▶ WHAT YOU SHOULD DO
Please show all lines of the records that include "images".

▶ MATERIAL PROVIDED
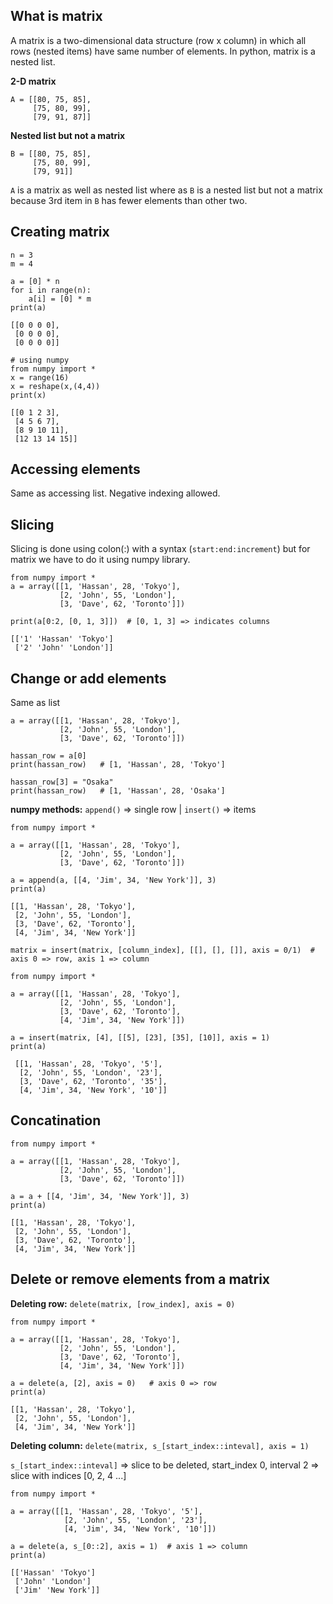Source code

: ## What is matrix
A matrix is a two-dimensional data structure (row x column) in which all rows (nested items) have same number of elements. In python, matrix is a nested list.    

**2-D matrix**
```
A = [[80, 75, 85],
     [75, 80, 99],
     [79, 91, 87]]
```
**Nested list but not a matrix**
```
B = [[80, 75, 85],
     [75, 80, 99],
     [79, 91]]
```
`A` is a matrix as well as nested list where as `B` is a nested list but not a matrix because 3rd item in `B` has fewer elements than other two.

## Creating matrix
```
n = 3
m = 4

a = [0] * n
for i in range(n):
    a[i] = [0] * m
print(a)

[[0 0 0 0], 
 [0 0 0 0], 
 [0 0 0 0]]

# using numpy
from numpy import * 
x = range(16)
x = reshape(x,(4,4)) 
print(x)

[[0 1 2 3], 
 [4 5 6 7], 
 [8 9 10 11], 
 [12 13 14 15]]
```

## Accessing elements
Same as accessing list. Negative indexing allowed.

## Slicing
Slicing is done using colon(:) with a syntax (`start:end:increment`) but for matrix we have to do it using numpy library.
```
from numpy import *
a = array([[1, 'Hassan', 28, 'Tokyo'],
           [2, 'John', 55, 'London'],
           [3, 'Dave', 62, 'Toronto']])

print(a[0:2, [0, 1, 3]])  # [0, 1, 3] => indicates columns

[['1' 'Hassan' 'Tokyo']
 ['2' 'John' 'London']]
```

## Change or add elements
Same as list
```
a = array([[1, 'Hassan', 28, 'Tokyo'],
           [2, 'John', 55, 'London'],
           [3, 'Dave', 62, 'Toronto']])

hassan_row = a[0]
print(hassan_row)   # [1, 'Hassan', 28, 'Tokyo']

hassan_row[3] = "Osaka"
print(hassan_row)   # [1, 'Hassan', 28, 'Osaka']
```
**numpy methods:** `append()` => single row | `insert()` => items  
```
from numpy import *

a = array([[1, 'Hassan', 28, 'Tokyo'],
           [2, 'John', 55, 'London'],
           [3, 'Dave', 62, 'Toronto']])

a = append(a, [[4, 'Jim', 34, 'New York']], 3)
print(a)

[[1, 'Hassan', 28, 'Tokyo'],
 [2, 'John', 55, 'London'],
 [3, 'Dave', 62, 'Toronto'],
 [4, 'Jim', 34, 'New York']]
```
`matrix = insert(matrix, [column_index], [[], [], []], axis = 0/1)  # axis 0 => row, axis 1 => column`
```
from numpy import *

a = array([[1, 'Hassan', 28, 'Tokyo'],
           [2, 'John', 55, 'London'],
           [3, 'Dave', 62, 'Toronto'],
           [4, 'Jim', 34, 'New York']])
     
a = insert(matrix, [4], [[5], [23], [35], [10]], axis = 1)
print(a)

 [[1, 'Hassan', 28, 'Tokyo', '5'],
  [2, 'John', 55, 'London', '23'],
  [3, 'Dave', 62, 'Toronto', '35'],
  [4, 'Jim', 34, 'New York', '10']]

```

## Concatination
```
from numpy import *

a = array([[1, 'Hassan', 28, 'Tokyo'],
           [2, 'John', 55, 'London'],
           [3, 'Dave', 62, 'Toronto']])

a = a + [[4, 'Jim', 34, 'New York']], 3)
print(a)

[[1, 'Hassan', 28, 'Tokyo'],
 [2, 'John', 55, 'London'],
 [3, 'Dave', 62, 'Toronto'],
 [4, 'Jim', 34, 'New York']]
```

## Delete or remove elements from a matrix
**Deleting row:** `delete(matrix, [row_index], axis = 0)`
```
from numpy import *

a = array([[1, 'Hassan', 28, 'Tokyo'],
           [2, 'John', 55, 'London'],
           [3, 'Dave', 62, 'Toronto'],
           [4, 'Jim', 34, 'New York']])
           
a = delete(a, [2], axis = 0)   # axis 0 => row
print(a)

[[1, 'Hassan', 28, 'Tokyo'],
 [2, 'John', 55, 'London'],
 [4, 'Jim', 34, 'New York']]
```
**Deleting column:** `delete(matrix, s_[start_index::inteval], axis = 1)`      

`s_[start_index::inteval]` => slice to be deleted, start_index 0, interval 2 => slice with indices [0, 2, 4 ...]
```
from numpy import *

a = array([[1, 'Hassan', 28, 'Tokyo', '5'],
            [2, 'John', 55, 'London', '23'],
            [4, 'Jim', 34, 'New York', '10']])

a = delete(a, s_[0::2], axis = 1)  # axis 1 => column
print(a)

[['Hassan' 'Tokyo']
 ['John' 'London']
 ['Jim' 'New York']]
```
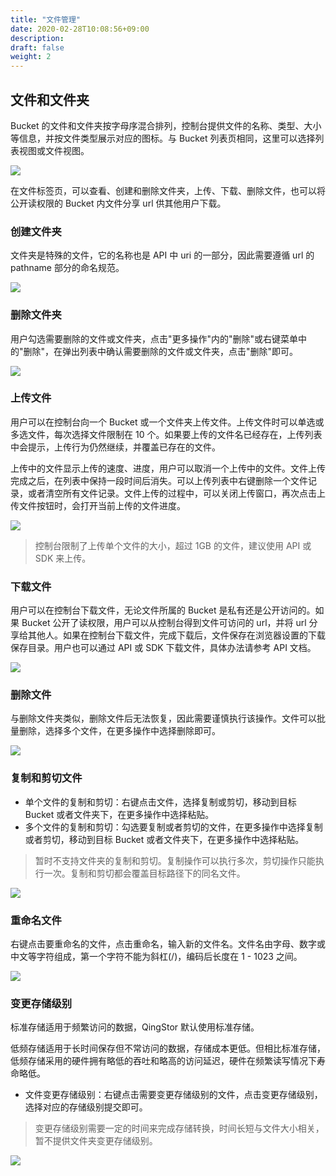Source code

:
 ```yaml
---
title: "文件管理"
date: 2020-02-28T10:08:56+09:00
description:
draft: false
weight: 2
---
```


## 文件和文件夹

Bucket 的文件和文件夹按字母序混合排列，控制台提供文件的名称、类型、大小等信息，并按文件类型展示对应的图标。与 Bucket 列表页相同，这里可以选择列表视图或文件视图。

![](object_fileview.png)

在文件标签页，可以查看、创建和删除文件夹，上传、下载、删除文件，也可以将公开读权限的 Bucket 内文件分享 url 供其他用户下载。

### 创建文件夹

文件夹是特殊的文件，它的名称也是 API 中 uri 的一部分，因此需要遵循 url 的 pathname 部分的命名规范。

![](create_folder.png)

### 删除文件夹

用户勾选需要删除的文件或文件夹，点击"更多操作"内的"删除"或右键菜单中的"删除"，在弹出列表中确认需要删除的文件或文件夹，点击"删除"即可。

![](delete_folder.png)


### 上传文件

用户可以在控制台向一个 Bucket 或一个文件夹上传文件。上传文件时可以单选或多选文件，每次选择文件限制在 10 个。如果要上传的文件名已经存在，上传列表中会提示，上传行为仍然继续，并覆盖已存在的文件。

上传中的文件显示上传的速度、进度，用户可以取消一个上传中的文件。文件上传完成之后，在列表中保持一段时间后消失。可以上传列表中右键删除一个文件记录，或者清空所有文件记录。文件上传的过程中，可以关闭上传窗口，再次点击上传文件按钮时，会打开当前上传的文件进度。

![](upload_files.png)


> 控制台限制了上传单个文件的大小，超过 1GB 的文件，建议使用 API 或 SDK 来上传。

### 下载文件

用户可以在控制台下载文件，无论文件所属的 Bucket 是私有还是公开访问的。如果 Bucket 公开了读权限，用户可以从控制台得到文件可访问的 url，并将 url 分享给其他人。如果在控制台下载文件，完成下载后，文件保存在浏览器设置的下载保存目录。用户也可以通过 API 或 SDK 下载文件，具体办法请参考 API 文档。

![](share_file.png)

### 删除文件

与删除文件夹类似，删除文件后无法恢复，因此需要谨慎执行该操作。文件可以批量删除，选择多个文件，在更多操作中选择删除即可。

![](delete_files.png)

### 复制和剪切文件

- 单个文件的复制和剪切：右键点击文件，选择复制或剪切，移动到目标 Bucket 或者文件夹下，在更多操作中选择粘贴。
- 多个文件的复制和剪切：勾选要复制或者剪切的文件，在更多操作中选择复制或者剪切，移动到目标 Bucket 或者文件夹下，在更多操作中选择粘贴。


> 暂时不支持文件夹的复制和剪切。复制操作可以执行多次，剪切操作只能执行一次。复制和剪切都会覆盖目标路径下的同名文件。

![](object_copy.png)

### 重命名文件

右键点击要重命名的文件，点击重命名，输入新的文件名。文件名由字母、数字或中文等字符组成，第一个字符不能为斜杠(/)，编码后长度在 1 - 1023 之间。

![](rename_file.png)

### 变更存储级别

标准存储适用于频繁访问的数据，QingStor 默认使用标准存储。

低频存储适用于长时间保存但不常访问的数据，存储成本更低。但相比标准存储，低频存储采用的硬件拥有略低的吞吐和略高的访问延迟，硬件在频繁读写情况下寿命略低。

- 文件变更存储级别：右键点击需要变更存储级别的文件，点击变更存储级别，选择对应的存储级别提交即可。


> 变更存储级别需要一定的时间来完成存储转换，时间长短与文件大小相关，暂不提供文件夹变更存储级别。

![](alter_storage_class.png)



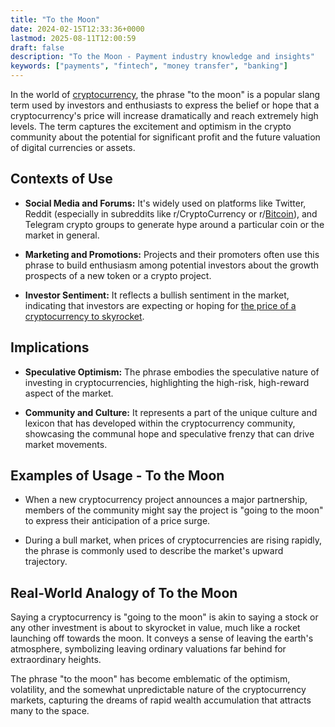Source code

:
 ```yaml
---
title: "To the Moon"
date: 2024-02-15T12:33:36+0000
lastmod: 2025-08-11T12:00:59
draft: false
description: "To the Moon - Payment industry knowledge and insights"
keywords: ["payments", "fintech", "money transfer", "banking"]
---
```


In the world of [cryptocurrency](https://faisalkhanllc.xyz/resources/payments-wiki/c/cryptocurrency/), the phrase "to the moon" is a popular slang term used by investors and enthusiasts to express the belief or hope that a cryptocurrency's price will increase dramatically and reach extremely high levels. The term captures the excitement and optimism in the crypto community about the potential for significant profit and the future valuation of digital currencies or assets.

## Contexts of Use

- **Social Media and Forums:** It's widely used on platforms like Twitter, Reddit (especially in subreddits like r/CryptoCurrency or r/[Bitcoin](https://faisalkhanllc.xyz/resources/payments-wiki/b/bitcoin/)), and Telegram crypto groups to generate hype around a particular coin or the market in general.

- **Marketing and Promotions:** Projects and their promoters often use this phrase to build enthusiasm among potential investors about the growth prospects of a new token or a crypto project.

- **Investor Sentiment:** It reflects a bullish sentiment in the market, indicating that investors are expecting or hoping for [the price of a cryptocurrency to skyrocket](https://faisalkhanllc.xyz/resources/payments-wiki/t/token-pre-sale/).

## Implications

- **Speculative Optimism:** The phrase embodies the speculative nature of investing in cryptocurrencies, highlighting the high-risk, high-reward aspect of the market.

- **Community and Culture:** It represents a part of the unique culture and lexicon that has developed within the cryptocurrency community, showcasing the communal hope and speculative frenzy that can drive market movements.

## Examples of Usage - To the Moon

- When a new cryptocurrency project announces a major partnership, members of the community might say the project is "going to the moon" to express their anticipation of a price surge.

- During a bull market, when prices of cryptocurrencies are rising rapidly, the phrase is commonly used to describe the market's upward trajectory.

## Real-World Analogy of To the Moon

Saying a cryptocurrency is "going to the moon" is akin to saying a stock or any other investment is about to skyrocket in value, much like a rocket launching off towards the moon. It conveys a sense of leaving the earth's atmosphere, symbolizing leaving ordinary valuations far behind for extraordinary heights.

The phrase "to the moon" has become emblematic of the optimism, volatility, and the somewhat unpredictable nature of the cryptocurrency markets, capturing the dreams of rapid wealth accumulation that attracts many to the space.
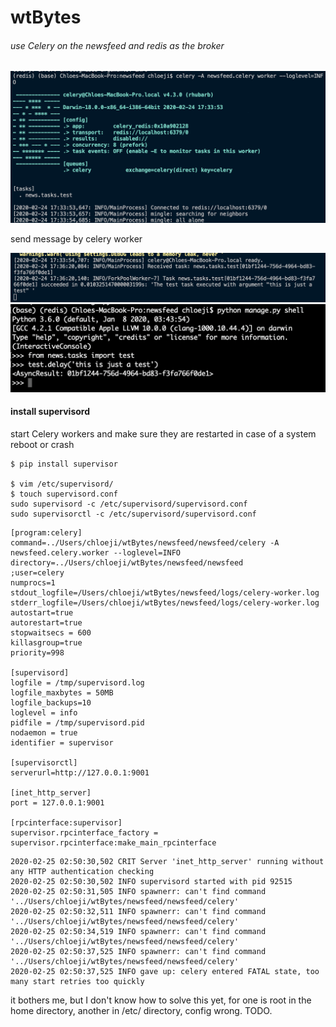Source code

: # wtBytes

###### use Celery on the newsfeed and redis as the broker 

<img src='/img/celery_task.png'/> 

send message by celery worker
<!-- <img scr='celery_task3.png'/> -->
<img src='/img/celery_task3.png'/>
<img src='/img/celery_task2.png'/> 

#### install supervisord 
start Celery workers and make sure they are restarted in case of a system reboot or crash
```
$ pip install supervisor

$ vim /etc/supervisord/
$ touch supervisord.conf 
sudo supervisord -c /etc/supervisord/supervisord.conf
sudo supervisorctl -c /etc/supervisord/supervisord.conf
```

```
[program:celery]
command=../Users/chloeji/wtBytes/newsfeed/newsfeed/celery -A newsfeed.celery.worker --loglevel=INFO
directory=../Users/chloeji/wtBytes/newsfeed/newsfeed
;user=celery
numprocs=1
stdout_logfile=/Users/chloeji/wtBytes/newsfeed/logs/celery-worker.log
stderr_logfile=/Users/chloeji/wtBytes/newsfeed/logs/celery-worker.log
autostart=true
autorestart=true
stopwaitsecs = 600
killasgroup=true
priority=998

[supervisord]
logfile = /tmp/supervisord.log
logfile_maxbytes = 50MB
logfile_backups=10
loglevel = info
pidfile = /tmp/supervisord.pid
nodaemon = true
identifier = supervisor

[supervisorctl]
serverurl=http://127.0.0.1:9001

[inet_http_server]
port = 127.0.0.1:9001

[rpcinterface:supervisor]
supervisor.rpcinterface_factory = supervisor.rpcinterface:make_main_rpcinterface
```

```2020-02-25 02:50:30,501 INFO RPC interface 'supervisor' initialized
2020-02-25 02:50:30,502 CRIT Server 'inet_http_server' running without any HTTP authentication checking
2020-02-25 02:50:30,502 INFO supervisord started with pid 92515
2020-02-25 02:50:31,505 INFO spawnerr: can't find command '../Users/chloeji/wtBytes/newsfeed/newsfeed/celery'
2020-02-25 02:50:32,511 INFO spawnerr: can't find command '../Users/chloeji/wtBytes/newsfeed/newsfeed/celery'
2020-02-25 02:50:34,519 INFO spawnerr: can't find command '../Users/chloeji/wtBytes/newsfeed/newsfeed/celery'
2020-02-25 02:50:37,525 INFO spawnerr: can't find command '../Users/chloeji/wtBytes/newsfeed/newsfeed/celery'
2020-02-25 02:50:37,525 INFO gave up: celery entered FATAL state, too many start retries too quickly
```
it bothers me, but I don't know how to solve this yet, for one is root in the home directory, another in /etc/ directory, config wrong. TODO. 
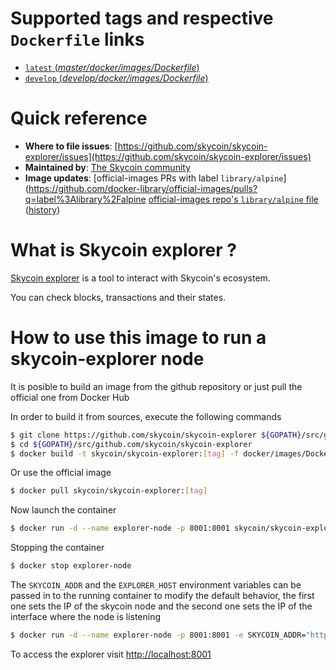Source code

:# Supported tags and respective `Dockerfile` links

-	[`latest` (*master/docker/images/Dockerfile*)](https://github.com/skycoin/skycoin-explorer/blob/master/docker/images/Dockerfile)
-	[`develop` (*develop/docker/images/Dockerfile*)](https://github.com/skycoin/skycoin-explorer/blob/develop/docker/images/Dockerfile)

# Quick reference

-	**Where to file issues**:
	[https://github.com/skycoin/skycoin-explorer/issues](https://github.com/skycoin/skycoin-explorer/issues)
-	**Maintained by**:
	[The Skycoin community](https://github.com/skycoin/skycoin-explorer)
-	**Image updates**:
	[official-images PRs with label `library/alpine`](https://github.com/docker-library/official-images/pulls?q=label%3Alibrary%2Falpine
	[official-images repo's `library/alpine` file](https://github.com/docker-library/official-images/blob/master/library/alpine) ([history](https://github.com/docker-library/official-images/commits/master/library/alpine))

# What is Skycoin explorer ?
[Skycoin explorer](https://explorer.skycoin.com) is a tool to interact with Skycoin's ecosystem.

You can check blocks, transactions and their states.

# How to use this image to run a skycoin-explorer node

It is posible to build an image from the github repository or just pull the official one from Docker Hub

In order to build it from sources, execute the following commands

```sh
$ git clone https://github.com/skycoin/skycoin-explorer ${GOPATH}/src/github.com/skycoin/skycoin-explorer
$ cd ${GOPATH}/src/github.com/skycoin/skycoin-explorer
$ docker build -t skycoin/skycoin-explorer:[tag] -f docker/images/Dockerfile .
```

Or use the official image

```sh
$ docker pull skycoin/skycoin-explorer:[tag]
```

Now launch the container

```sh
$ docker run -d --name explorer-node -p 8001:8001 skycoin/skycoin-explorer:[tag]
```

Stopping the container

```sh
$ docker stop explorer-node
```

The `SKYCOIN_ADDR` and the `EXPLORER_HOST` environment variables can be passed in
to the running container to modify the default behavior, the first one sets the IP of the skycoin node and the second one sets the IP of the interface where the node is listening

```sh
$ docker run -d --name explorer-node -p 8001:8001 -e SKYCOIN_ADDR="http://192.168.1.1:6420" skycoin/skycoin-explorer:[tag]
```

To access the explorer visit [http://localhost:8001](http://localhost:8001)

▶ OUTPUT FOR THIS EXERCISE
-	[`latest` (*master/docker/images/Dockerfile*)](https://github.com/skycoin/skycoin-explorer/blob/master/docker/images/Dockerfile)
-	[`develop` (*develop/docker/images/Dockerfile*)](https://github.com/skycoin/skycoin-explorer/blob/develop/docker/images/Dockerfile)
	[official-images PRs with label `library/alpine`](https://github.com/docker-library/official-images/pulls?q=label%3Alibrary%2Falpine
	[official-images repo's `library/alpine` file](https://github.com/docker-library/official-images/blob/master/library/alpine) ([history](https://github.com/docker-library/official-images/commits/master/library/alpine))
$ docker build -t skycoin/skycoin-explorer:[tag] -f docker/images/Dockerfile .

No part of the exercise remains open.